The project was conceived by our Director of Spoken Literacy, Andrew Fitch, influenced in no small part by a visit to School21. We wanted to run a public event which included every single student in Year 8 giving a three minute speech. Originally, the idea was that this speech had to be from memory…but, as this was our first go, we accepted that we needed to build confidence first and, for many students, cue cards were necessary.
The logistics were quite complicated with four pairs of Year 8 classes taking part in two sessions in two venues across two days. This give time for everyone to make a speech in front of two-classes of students and any parents that could attend.
A peer assessment pack was created so that the audience had a focus for engaging with each speech. The pack contains a variety of different evaluation grids for students to use.
Students will receive formative feedback on their speeches and the oracy work will flow into a written version of their speech that will be assessed more formally.
So many wonderful things came out of this project. It’s fantastic to hear the individual voices of our students, each with something to say. Very often they were nervous but, having completed their speech, they were beaming; the rewards of overcoming fears, rich and well-deserved. Some of the individual speeches were spectacular.
One highlight was a student whose low key intro led into a full-blown extended beat poem recited from memory: antisocial social media; losing touch via our touch screens; too busy with wifi to say ‘hi’ or ‘goodbye’; lots of ‘friends’ but friendless; connected but disconnected… a powerful and brilliant speech/poem. She gave a reprieve in our full-school assemblies to rapturous applause. I don’t think that we’d have heard this without giving her this forum.
Another highlight was a boy who wrestles with his stammer every day; he could have opted out but, in discussion with his teachers, he gave it a go giving a wonderfully touching speech about having a stammer. Facing the challenge head on, he did brilliantly well. His peers were suitably impressed.

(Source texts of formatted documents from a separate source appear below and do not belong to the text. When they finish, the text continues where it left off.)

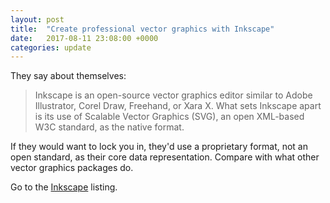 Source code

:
 ```yaml
---
layout: post
title:  "Create professional vector graphics with Inkscape"
date:   2017-08-11 23:08:00 +0000
categories: update
---
```


They say about themselves:

<blockquote>Inkscape is an open-source vector graphics editor similar to
Adobe Illustrator, Corel Draw, Freehand, or Xara X. What sets Inkscape
apart is its use of Scalable Vector Graphics (SVG), an open XML-based
W3C standard, as the native format.</blockquote>

If they would want to lock you in, they'd use a proprietary format, not
an open standard, as their core data representation. Compare with what
other vector graphics packages do.

Go to the <a href="/products/#Inkscape">Inkscape</a> listing.

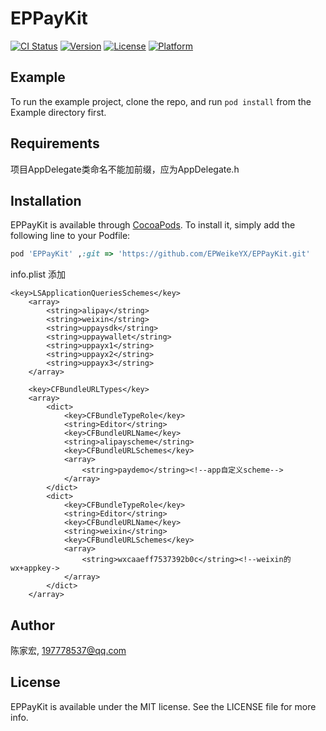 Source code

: # EPPayKit

[![CI Status](https://img.shields.io/travis/陈家宏/EPPayKit.svg?style=flat)](https://travis-ci.org/陈家宏/EPPayKit)
[![Version](https://img.shields.io/cocoapods/v/EPPayKit.svg?style=flat)](https://cocoapods.org/pods/EPPayKit)
[![License](https://img.shields.io/cocoapods/l/EPPayKit.svg?style=flat)](https://cocoapods.org/pods/EPPayKit)
[![Platform](https://img.shields.io/cocoapods/p/EPPayKit.svg?style=flat)](https://cocoapods.org/pods/EPPayKit)

## Example

To run the example project, clone the repo, and run `pod install` from the Example directory first.

## Requirements
项目AppDelegate类命名不能加前缀，应为AppDelegate.h

## Installation

EPPayKit is available through [CocoaPods](https://cocoapods.org). To install
it, simply add the following line to your Podfile:

```ruby
pod 'EPPayKit' ,:git => 'https://github.com/EPWeikeYX/EPPayKit.git'

```

info.plist 添加


```
<key>LSApplicationQueriesSchemes</key>
	<array>
		<string>alipay</string>
		<string>weixin</string>
        <string>uppaysdk</string>
        <string>uppaywallet</string>
        <string>uppayx1</string>
        <string>uppayx2</string>
        <string>uppayx3</string>
	</array>
	
	<key>CFBundleURLTypes</key>
	<array>
		<dict>
			<key>CFBundleTypeRole</key>
			<string>Editor</string>
			<key>CFBundleURLName</key>
			<string>alipayscheme</string>
			<key>CFBundleURLSchemes</key>
			<array>
				<string>paydemo</string><!--app自定义scheme-->
			</array>
		</dict>
		<dict>
			<key>CFBundleTypeRole</key>
			<string>Editor</string>
			<key>CFBundleURLName</key>
			<string>weixin</string>
			<key>CFBundleURLSchemes</key>
			<array>
				<string>wxcaaeff7537392b0c</string><!--weixin的wx+appkey->
			</array>
		</dict>
	</array>

```
## Author

陈家宏, 197778537@qq.com

## License

EPPayKit is available under the MIT license. See the LICENSE file for more info.

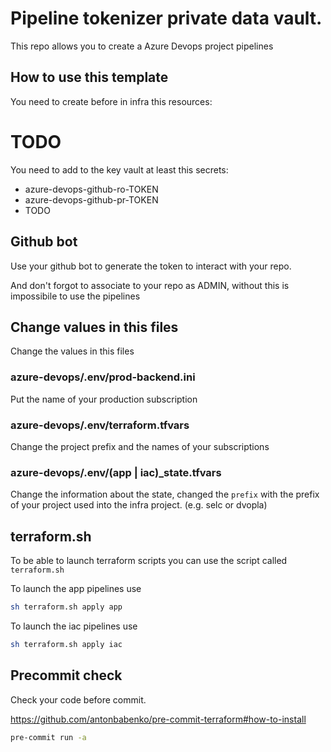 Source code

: # Pipeline tokenizer private data vault.

This repo allows you to create a Azure Devops project pipelines

## How to use this template

You need to create before in infra this resources:

# TODO

You need to add to the key vault at least this secrets:

* azure-devops-github-ro-TOKEN
* azure-devops-github-pr-TOKEN
* TODO

## Github bot

Use your github bot to generate the token to interact with your repo.

And don't forgot to associate to your repo as ADMIN, without this is impossibile to use the pipelines

## Change values in this files

Change the values in this files

### azure-devops/.env/prod-backend.ini

Put the name of your production subscription

### azure-devops/.env/terraform.tfvars

Change the project prefix and the names of your subscriptions

### azure-devops/.env/(app | iac)_state.tfvars

Change the information about the state, changed the `prefix` with the prefix of your project used into the infra project.
(e.g. selc or dvopla)

## terraform.sh

To be able to launch terraform scripts you can use the script called `terraform.sh`

To launch the app pipelines use

```sh
sh terraform.sh apply app
```

To launch the iac pipelines use

```sh
sh terraform.sh apply iac
```

## Precommit check

Check your code before commit.

<https://github.com/antonbabenko/pre-commit-terraform#how-to-install>

```sh
pre-commit run -a
```
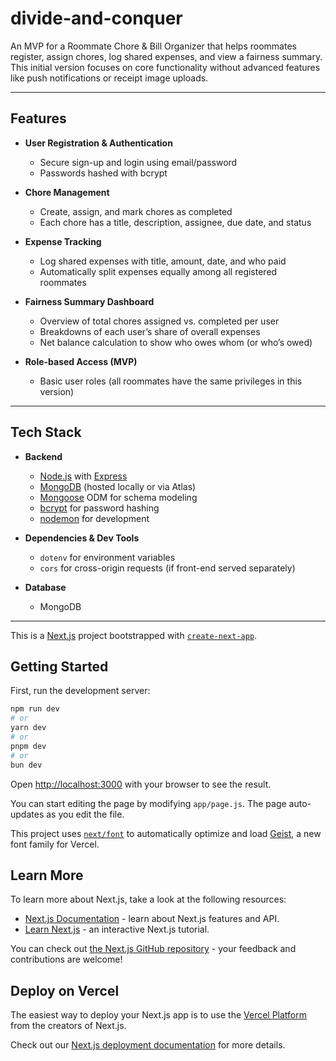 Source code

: # divide-and-conquer

An MVP for a Roommate Chore & Bill Organizer that helps roommates register, assign chores, log shared expenses, and view a fairness summary. This initial version focuses on core functionality without advanced features like push notifications or receipt image uploads.

---

## Features

- **User Registration & Authentication**  
  - Secure sign-up and login using email/password  
  - Passwords hashed with bcrypt

- **Chore Management**  
  - Create, assign, and mark chores as completed  
  - Each chore has a title, description, assignee, due date, and status

- **Expense Tracking**  
  - Log shared expenses with title, amount, date, and who paid  
  - Automatically split expenses equally among all registered roommates

- **Fairness Summary Dashboard**  
  - Overview of total chores assigned vs. completed per user  
  - Breakdowns of each user’s share of overall expenses  
  - Net balance calculation to show who owes whom (or who’s owed)

- **Role-based Access (MVP)**  
  - Basic user roles (all roommates have the same privileges in this version)  

---

## Tech Stack

- **Backend**  
  - [Node.js](https://nodejs.org/) with [Express](https://expressjs.com/)  
  - [MongoDB](https://www.mongodb.com/) (hosted locally or via Atlas)  
  - [Mongoose](https://mongoosejs.com/) ODM for schema modeling  
  - [bcrypt](https://www.npmjs.com/package/bcrypt) for password hashing  
  - [nodemon](https://www.npmjs.com/package/nodemon) for development

- **Dependencies & Dev Tools**  
  - `dotenv` for environment variables  
  - `cors` for cross-origin requests (if front-end served separately)  

- **Database**  
  - MongoDB 

---


This is a [Next.js](https://nextjs.org) project bootstrapped with [`create-next-app`](https://github.com/vercel/next.js/tree/canary/packages/create-next-app).

## Getting Started

First, run the development server:

```bash
npm run dev
# or
yarn dev
# or
pnpm dev
# or
bun dev
```

Open [http://localhost:3000](http://localhost:3000) with your browser to see the result.

You can start editing the page by modifying `app/page.js`. The page auto-updates as you edit the file.

This project uses [`next/font`](https://nextjs.org/docs/app/building-your-application/optimizing/fonts) to automatically optimize and load [Geist](https://vercel.com/font), a new font family for Vercel.

## Learn More

To learn more about Next.js, take a look at the following resources:

- [Next.js Documentation](https://nextjs.org/docs) - learn about Next.js features and API.
- [Learn Next.js](https://nextjs.org/learn) - an interactive Next.js tutorial.

You can check out [the Next.js GitHub repository](https://github.com/vercel/next.js) - your feedback and contributions are welcome!

## Deploy on Vercel

The easiest way to deploy your Next.js app is to use the [Vercel Platform](https://vercel.com/new?utm_medium=default-template&filter=next.js&utm_source=create-next-app&utm_campaign=create-next-app-readme) from the creators of Next.js.

Check out our [Next.js deployment documentation](https://nextjs.org/docs/app/building-your-application/deploying) for more details.
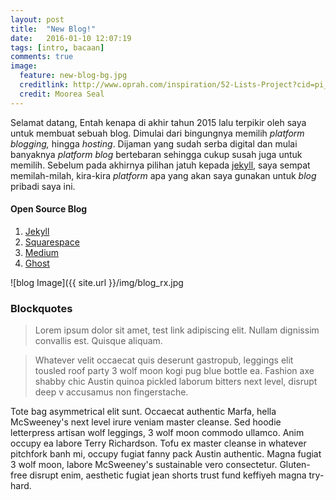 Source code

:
 ```yaml
---
layout: post
title:  "New Blog!"
date:   2016-01-10 12:07:19
tags: [intro, bacaan]
comments: true
image:
  feature: new-blog-bg.jpg
  creditlink: http://www.oprah.com/inspiration/52-Lists-Project?cid=pi_omag_52_lists_project
  credit: Moorea Seal
---
```

Selamat datang, Entah kenapa di akhir tahun 2015 lalu terpikir oleh saya untuk membuat sebuah blog. Dimulai dari bingungnya memilih _platform blogging,_ hingga _hosting_. Dijaman yang sudah serba digital dan mulai banyaknya _platform blog_ bertebaran sehingga cukup susah juga untuk memilih. Sebelum pada akhirnya pilihan jatuh kepada [jekyll][jekyll], saya sempat memilah-milah, kira-kira _platform_ apa yang akan saya gunakan untuk _blog_ pribadi saya ini.

#### Open Source Blog
1. [Jekyll][jekyll]
2. [Squarespace][squarespace] 
3. [Medium][medium]
4. [Ghost][ghost] 

<!--more-->

![blog Image]({{ site.url }}/img/blog_rx.jpg

### Blockquotes

> Lorem ipsum dolor sit amet, test link adipiscing elit. Nullam dignissim convallis est. Quisque aliquam.

> Whatever velit occaecat quis deserunt gastropub, leggings elit tousled roof party 3 wolf moon kogi pug blue bottle ea. Fashion axe shabby chic Austin quinoa pickled laborum bitters next level, disrupt deep v accusamus non fingerstache.

Tote bag asymmetrical elit sunt. Occaecat authentic Marfa, hella McSweeney's next level irure veniam master cleanse. Sed hoodie letterpress artisan wolf leggings, 3 wolf moon commodo ullamco. Anim occupy ea labore Terry Richardson. Tofu ex master cleanse in whatever pitchfork banh mi, occupy fugiat fanny pack Austin authentic. Magna fugiat 3 wolf moon, labore McSweeney's sustainable vero consectetur. Gluten-free disrupt enim, aesthetic fugiat jean shorts trust fund keffiyeh magna try-hard.

[jekyll]:      http://jekyllrb.com

[squarespace]: http://squarespace.com/
[medium]:      https://medium.com/
[ghost]:       https://ghost.org/
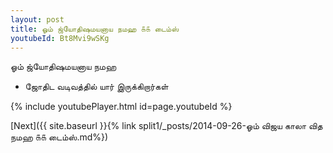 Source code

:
 ```yaml
---
layout: post
title: ஓம் ஜ்யோதிஷமயனாய நமஹ ௧௧ டைம்ஸ்
youtubeId: Bt8Mvi9wSKg
---
```

 
 
 ஓம் ஜ்யோதிஷமயனாய நமஹ  
 
 -  ஜோதிட வடிவத்தில் யார் இருக்கிறார்கள் 
 
  
 
  
 
 
 
 
 
 


{% include youtubePlayer.html id=page.youtubeId %}
 
[Next]({{ site.baseurl }}{% link  split1/_posts/2014-09-26-ஓம் விஜய காலா வித நமஹ ௧௧ டைம்ஸ்.md%})
 
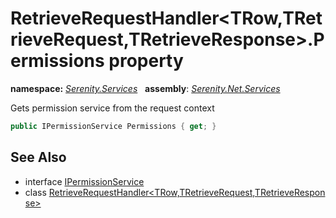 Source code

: # RetrieveRequestHandler&lt;TRow,TRetrieveRequest,TRetrieveResponse&gt;.Permissions property
**namespace:** *[Serenity.Services](../../README.md#serenity.services-namespace)*   **assembly**: *[Serenity.Net.Services](../../README.md)*

Gets permission service from the request context

```csharp
public IPermissionService Permissions { get; }
```

## See Also

* interface [IPermissionService](../Serenity.Net.Core/../../Serenity.Abstractions/IPermissionService.md)
* class [RetrieveRequestHandler&lt;TRow,TRetrieveRequest,TRetrieveResponse&gt;](../RetrieveRequestHandler-3.md) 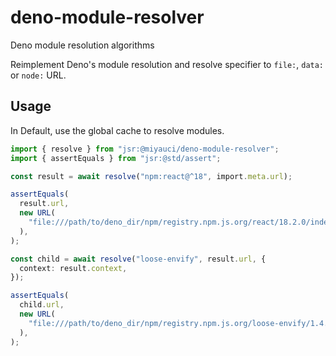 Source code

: # deno-module-resolver

Deno module resolution algorithms

Reimplement Deno's module resolution and resolve specifier to `file:`, `data:`
or `node:` URL.

## Usage

In Default, use the global cache to resolve modules.

```ts
import { resolve } from "jsr:@miyauci/deno-module-resolver";
import { assertEquals } from "jsr:@std/assert";

const result = await resolve("npm:react@^18", import.meta.url);

assertEquals(
  result.url,
  new URL(
    "file:///path/to/deno_dir/npm/registry.npm.js.org/react/18.2.0/index.js",
  ),
);

const child = await resolve("loose-envify", result.url, {
  context: result.context,
});

assertEquals(
  child.url,
  new URL(
    "file:///path/to/deno_dir/npm/registry.npm.js.org/loose-envify/1.4.0/index.js",
  ),
);
```
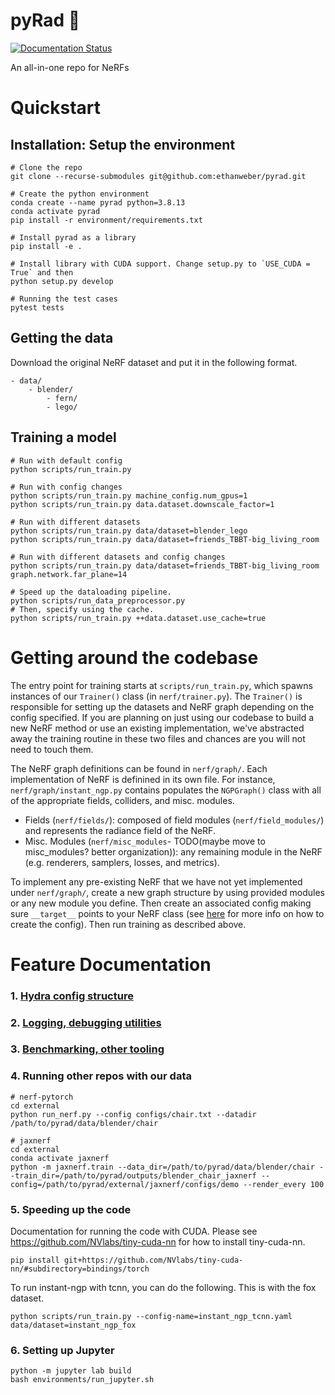 # pyRad :metal:

[![Documentation Status](https://readthedocs.com/projects/plenoptix-pyrad/badge/?version=latest)](https://plenoptix-pyrad.readthedocs-hosted.com/en/latest/?badge=latest)

An all-in-one repo for NeRFs

# Quickstart

## Installation: Setup the environment

```
# Clone the repo
git clone --recurse-submodules git@github.com:ethanweber/pyrad.git

# Create the python environment
conda create --name pyrad python=3.8.13
conda activate pyrad
pip install -r environment/requirements.txt

# Install pyrad as a library
pip install -e .

# Install library with CUDA support. Change setup.py to `USE_CUDA = True` and then
python setup.py develop

# Running the test cases
pytest tests
```

## Getting the data

Download the original NeRF dataset and put it in the following format.

```
- data/
    - blender/
        - fern/
        - lego/
```

## Training a model

```
# Run with default config
python scripts/run_train.py

# Run with config changes
python scripts/run_train.py machine_config.num_gpus=1
python scripts/run_train.py data.dataset.downscale_factor=1

# Run with different datasets
python scripts/run_train.py data/dataset=blender_lego
python scripts/run_train.py data/dataset=friends_TBBT-big_living_room

# Run with different datasets and config changes
python scripts/run_train.py data/dataset=friends_TBBT-big_living_room graph.network.far_plane=14

# Speed up the dataloading pipeline.
python scripts/run_data_preprocessor.py
# Then, specify using the cache.
python scripts/run_train.py ++data.dataset.use_cache=true
```

# Getting around the codebase

The entry point for training starts at `scripts/run_train.py`, which spawns instances of our `Trainer()` class (in `nerf/trainer.py`). The `Trainer()` is responsible for setting up the datasets and NeRF graph depending on the config specified. If you are planning on just using our codebase to build a new NeRF method or use an existing implementation, we've abstracted away the training routine in these two files and chances are you will not need to touch them.

The NeRF graph definitions can be found in `nerf/graph/`. Each implementation of NeRF is definined in its own file. For instance, `nerf/graph/instant_ngp.py` contains populates the `NGPGraph()` class with all of the appropriate fields, colliders, and misc. modules.
* Fields (`nerf/fields/`): composed of field modules (`nerf/field_modules/`) and represents the radiance field of the NeRF.
* Misc. Modules (`nerf/misc_modules`- TODO(maybe move to misc_modules? better organization)): any remaining module in the NeRF (e.g. renderers, samplers, losses, and metrics).

To implement any pre-existing NeRF that we have not yet implemented under `nerf/graph/`, create a new graph structure by using provided modules or any new module you define. Then create an associated config making sure `__target__` points to your NeRF class (see [here](./configs/README.md) for more info on how to create the config). Then run training as described above.


# Feature Documentation
### 1. [Hydra config structure](./configs/README.md)
### 2. [Logging, debugging utilities](./radiance/utils/README.md)
### 3. [Benchmarking, other tooling](./scripts/README.md)

### 4. Running other repos with our data

```
# nerf-pytorch
cd external
python run_nerf.py --config configs/chair.txt --datadir /path/to/pyrad/data/blender/chair

# jaxnerf
cd external
conda activate jaxnerf
python -m jaxnerf.train --data_dir=/path/to/pyrad/data/blender/chair --train_dir=/path/to/pyrad/outputs/blender_chair_jaxnerf --config=/path/to/pyrad/external/jaxnerf/configs/demo --render_every 100
```

### 5. Speeding up the code
Documentation for running the code with CUDA.
Please see https://github.com/NVlabs/tiny-cuda-nn for how to install tiny-cuda-nn.

```
pip install git+https://github.com/NVlabs/tiny-cuda-nn/#subdirectory=bindings/torch
```

To run instant-ngp with tcnn, you can do the following. This is with the fox dataset.
```
python scripts/run_train.py --config-name=instant_ngp_tcnn.yaml data/dataset=instant_ngp_fox
```

### 6. Setting up Jupyter

```
python -m jupyter lab build
bash environments/run_jupyter.sh
```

The range of topics was great: forced marriage, in praise of Youtubers; educational inequality in developing countries; refugees; the death penalty; animal rights; feminism; the secret to Barcelona FC’s success; why chicken shop workers should earn more than lawyers! To name but a few….
We’re thrilled to have got this project off the ground – with huge thanks to the HGS English Department. The next stage is to embed it further still with similar events in every year at KS3, making it part and parcel of school life. We also need to think further about the memorisation aspect. At School21 they are clear that students must not have cue cards; they argue that this gives them a crutch they will always rely on and that, if they have no option, all students can learn to speak without notes. That’s a challenge for us to consider. This time around, we were excited just to hear everyone speak; a good proportion didn’t need their notes and they’ll have shown the others what is possible.
Other improvements we could make are around the authenticity of the audience. We did invite parents but only a smattering could make it during the working day; perhaps we could raise the profile now we know how good it could be. We could also go further still to achieve 100% engagement. With 193 out of 210 students involved, we did pretty well but despite extensive efforts and copious encouragement from their teachers, some students were simply too nervous; some were conspicuously absent on the day! I hope that once it is established as a routine feature of school life, we’ll get closer to full participation.
This is the Trivium in action. Philosopher Kids holding forth in the agora…. it’s a beautiful thing!